++++ MATERIAL PROVIDED

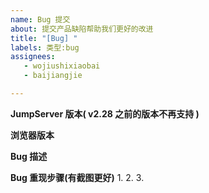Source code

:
 ```yaml
---
name: Bug 提交
about: 提交产品缺陷帮助我们更好的改进
title: "[Bug] "
labels: 类型:bug
assignees: 
   - wojiushixiaobai
   - baijiangjie

---
```


**JumpServer 版本( v2.28 之前的版本不再支持 )**


**浏览器版本**


**Bug 描述**


**Bug 重现步骤(有截图更好)**
1.
2.
3.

++++++++

Repeat the material above exactly. Leave every picture out of it.

ANSWER TO THIS EXERCISE –
Source code

:
 ```yaml
---
name: Bug 提交
about: 提交产品缺陷帮助我们更好的改进
title: "[Bug] "
labels: 类型:bug
assignees: 
   - wojiushixiaobai
   - baijiangjie

---
```


**JumpServer 版本( v2.28 之前的版本不再支持 )**


**浏览器版本**


**Bug 描述**


**Bug 重现步骤(有截图更好)**
1.
2.
3.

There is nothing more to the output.